呆れ果てた紫水晶の瞳が私を見下ろしている。其れでも私は離さない。離したくない。迎えに来たゴーゴリに揶揄われ乍ら如何にか屋敷へ戻って来た私は、以前にも増してフョードルさんから離れない生活を送っている。彼に拾われて早六年。仕事の関係で離れる事は時折あったけれど、九日間も離れたのは今回が初めてだった。誘拐されたと気づいた時は泣きそうになったし、Aに顔面を叩かれた時は叫びそうになった。其れでも耐えたのは以前フョードルさんが云っていた「若し誘拐されてしまったら声の出ない詰まらない人間のふりをしなさい」の言葉を必死に守っていたからだ。なので許して頂きたい。今は、九日分の不足を補っている最中なのである。
「……仕方のない子ですねぇ。ところで」
「はい?」
「何故『11』だったのです?」
『11』もう聞きたくはなかった奴隷名に思わず眉間に皺が寄る。フョードルさんは頭が善い分、知識欲が強い。多分私が答える迄ずっと待っている心算だ。ううっ、と唇をもごもごと動かして彼の顔を見上げる。呆れの色は薄くなったが、じっと私を見下ろす紫水晶の瞳だけは変わらない。とても耐えられなくて、手に持ったままの外套に顔を埋める。せーの。心の中で勢いをつけた。
「……フョードルさんの、誕生日……」
「はあ、其れで……」
私の答えは、彼にとって納得のいくものであったらしい。其れに一先ず安堵しつつも、羞恥から顔を上げられずにいた私の頭に大きな掌が乗せられる。

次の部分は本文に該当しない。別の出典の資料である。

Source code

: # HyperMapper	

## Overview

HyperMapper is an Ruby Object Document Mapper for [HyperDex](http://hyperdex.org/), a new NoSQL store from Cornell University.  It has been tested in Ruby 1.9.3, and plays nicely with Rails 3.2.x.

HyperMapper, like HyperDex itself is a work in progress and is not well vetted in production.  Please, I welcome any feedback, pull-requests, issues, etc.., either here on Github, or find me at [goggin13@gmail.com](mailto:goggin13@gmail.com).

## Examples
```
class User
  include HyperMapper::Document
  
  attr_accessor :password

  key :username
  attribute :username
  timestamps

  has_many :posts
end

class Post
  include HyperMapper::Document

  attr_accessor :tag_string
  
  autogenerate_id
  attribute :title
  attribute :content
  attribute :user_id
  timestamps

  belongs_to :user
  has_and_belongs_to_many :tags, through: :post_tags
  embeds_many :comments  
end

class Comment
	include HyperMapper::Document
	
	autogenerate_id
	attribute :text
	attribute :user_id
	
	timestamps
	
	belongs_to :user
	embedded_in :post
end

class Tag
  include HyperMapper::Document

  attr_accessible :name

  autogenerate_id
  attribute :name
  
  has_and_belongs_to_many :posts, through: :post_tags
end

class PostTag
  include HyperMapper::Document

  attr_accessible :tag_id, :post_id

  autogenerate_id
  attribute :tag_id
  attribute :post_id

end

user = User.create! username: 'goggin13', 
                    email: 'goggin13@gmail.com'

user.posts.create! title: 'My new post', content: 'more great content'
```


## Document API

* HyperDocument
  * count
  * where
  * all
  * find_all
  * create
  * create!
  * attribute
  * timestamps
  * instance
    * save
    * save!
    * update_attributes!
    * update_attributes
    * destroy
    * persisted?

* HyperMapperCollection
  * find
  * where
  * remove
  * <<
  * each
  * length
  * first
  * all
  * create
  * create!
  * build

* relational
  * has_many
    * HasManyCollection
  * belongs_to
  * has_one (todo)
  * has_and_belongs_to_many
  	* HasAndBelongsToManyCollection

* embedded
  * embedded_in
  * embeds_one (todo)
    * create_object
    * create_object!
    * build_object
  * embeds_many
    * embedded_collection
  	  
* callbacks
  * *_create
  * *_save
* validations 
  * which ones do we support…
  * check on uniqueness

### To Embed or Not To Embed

「健気な事をしてくれますね。そんなにぼくが恋しかったのですか?」
「咄嗟だったんです! 名前があるなら書けって紙を渡されて……うう、揶揄ってくるから云いたくなかったんですよぉ」
「ふふ、揶揄ってはいませんよ。ぼくはこんなに嬉しく思っているのに」
「其れが『揶揄ってる』に入るんですよ……」
頭の上に乗った掌が優しく左右に揺れる。何時もの事だけど犬猫になった気分だ。恐る恐ると顔を上げる。其のタイミングを判っていたように、彼は腰を屈めて私と視線を合わせた。
「可愛い名前。大丈夫、これからもずっと一緒ですよ」
そう云って美しく微笑んで呉れたのに――
「何で置いて行くんですかー!!」
「置いて行くと云っても少しの距離です。数分で帰って来ますから善い子で待っていなさい」
「やだーっ!!」
「我儘が非道くなっていますね……」
ヨコハマ市街地の裏路地。破れたソファ等粗大塵が積み上がる暗い場所。そんな所に独り置いて行こうとするフョードルさんの体にしがみ付く私の頭に、彼の大きな掌が乗る。と云っても今回は撫でる為ではない。引き離す為である。

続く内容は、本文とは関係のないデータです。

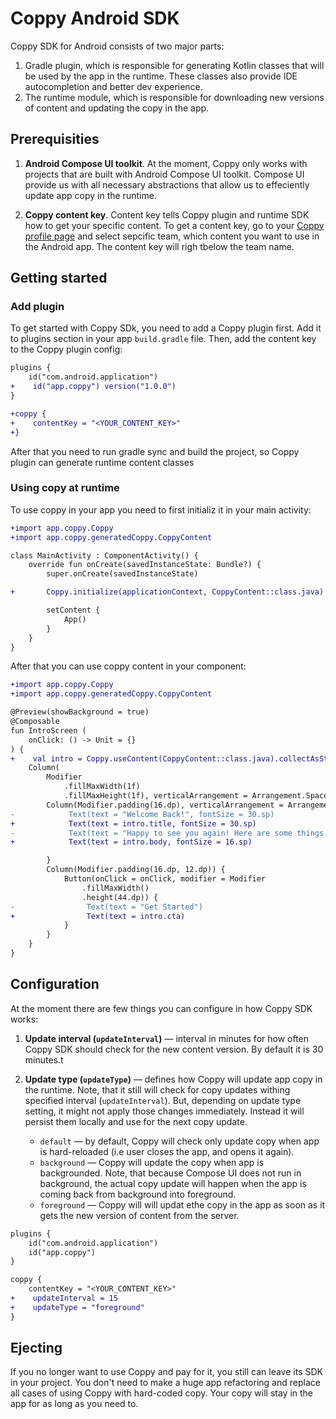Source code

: # Coppy Android SDK

Coppy SDK for Android consists of two major parts:

1. Gradle plugin, which is responsible for generating Kotlin classes that will be used by the app in the runtime. These classes also provide IDE autocompletion and better dev experience.
2. The runtime module, which is responsible for downloading new versions of content and updating the copy in the app.

## Prerequisities

1. **Android Compose UI toolkit**. At the moment, Coppy only works with projects that are built with Android Compose UI toolkit. Compose UI provide us with all necessary abstractions that allow us to effeciently update app copy in the runtime.

2. **Coppy content key**. Content key tells Coppy plugin and runtime SDK how to get your specific content. To get a content key, go to your [Coppy profile page](https://app.coppy.app/profile) and select sepcific team, which content you want to use in the Android app. The content key will righ tbelow the team name.

## Getting started

### Add plugin

To get started with Coppy SDk, you need to add a Coppy plugin first. Add it to plugins section in your app `build.gradle` file. Then, add the content key to the Coppy plugin config:

```diff
plugins {
    id("com.android.application")
+    id("app.coppy") version("1.0.0")
}

+coppy {
+    contentKey = "<YOUR_CONTENT_KEY>"
+}
```

After that you need to run gradle sync and build the project, so Coppy plugin can generate runtime content classes

### Using copy at runtime

To use coppy in your app you need to first initializ it in your main activity:

```diff
+import app.coppy.Coppy
+import app.coppy.generatedCoppy.CoppyContent

class MainActivity : ComponentActivity() {
    override fun onCreate(savedInstanceState: Bundle?) {
        super.onCreate(savedInstanceState)

+       Coppy.initialize(applicationContext, CoppyContent::class.java)

        setContent {
            App()
        }
    }
}
```

After that you can use coppy content in your component:

```diff
+import app.coppy.Coppy
+import app.coppy.generatedCoppy.CoppyContent

@Preview(showBackground = true)
@Composable
fun IntroScreen (
    onClick: () -> Unit = {}
) {
+    val intro = Coppy.useContent(CoppyContent::class.java).collectAsState().value.features.intro
    Column(
        Modifier
            .fillMaxWidth(1f)
            .fillMaxHeight(1f), verticalArrangement = Arrangement.SpaceBetween) {
        Column(Modifier.padding(16.dp), verticalArrangement = Arrangement.spacedBy(4.dp)) {
-            Text(text = "Welcome Back!", fontSize = 30.sp)
+            Text(text = intro.title, fontSize = 30.sp)
-            Text(text = "Happy to see you again! Here are some things you've might missed", fontSize = 16.sp)
+            Text(text = intro.body, fontSize = 16.sp)

        }
        Column(Modifier.padding(16.dp, 12.dp)) {
            Button(onClick = onClick, modifier = Modifier
                .fillMaxWidth()
                .height(44.dp)) {
-                Text(text = "Get Started")
+                Text(text = intro.cta)
            }
        }
    }
}
```

## Configuration

At the moment there are few things you can configure in how Coppy SDK works:

1. **Update interval (`updateInterval`)** — interval in minutes for how often Coppy SDK should check for the new content version. By default it is 30 minutes.t

2. **Update type (`updateType`)** — defines how Coppy will update app copy in the runtime. Note, that it still will check for copy updates withing specified interval (`updateInterval`). But, depending on update type setting, it might not apply those changes immediately. Instead it will persist them locally and use for the next copy update.
   - `default` — by default, Coppy will check only update copy when app is hard-reloaded (i.e user closes the app, and opens it again).
   - `background` — Coppy will update the copy when app is backgrounded. Note, that because Compose UI does not run in background, the actual copy update will happen when the app is coming back from background into foreground.
   - `foreground` — Coppy will will updat ethe copy in the app as soon as it gets the new version of content from the server.

```diff
plugins {
    id("com.android.application")
    id("app.coppy")
}

coppy {
    contentKey = "<YOUR_CONTENT_KEY>"
+    updateInterval = 15
+    updateType = "foreground"
}
```

## Ejecting

If you no longer want to use Coppy and pay for it, you still can leave its SDK in your project. You don't need to make a huge app refactoring and replace all cases of using Coppy with hard-coded copy. Your copy will stay in the app for as long as you need to.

「いい加減になさい。此処について来たのだって元は貴女の我儘を訊いた結果でしょう。ぼくは充分に譲歩していますよ」
「ずっと一緒って云ったじゃないですか!」
「例外も存在します。はい、離れる」
「あーっ」
抑々何故そんな警察官の恰好をしているんだ。おかげで掴む場所もなく、簡単に引き剥がされてしまったではないか。少し草臥れた様子で長い黒髪を帽子の中に入れ込んだフョードルさんは、地団駄を踏む私を一瞥すると其の儘路地を出て行ってしまう。残された私は、彼の何時もの衣服を腕に薄紅色のソファに座り込む。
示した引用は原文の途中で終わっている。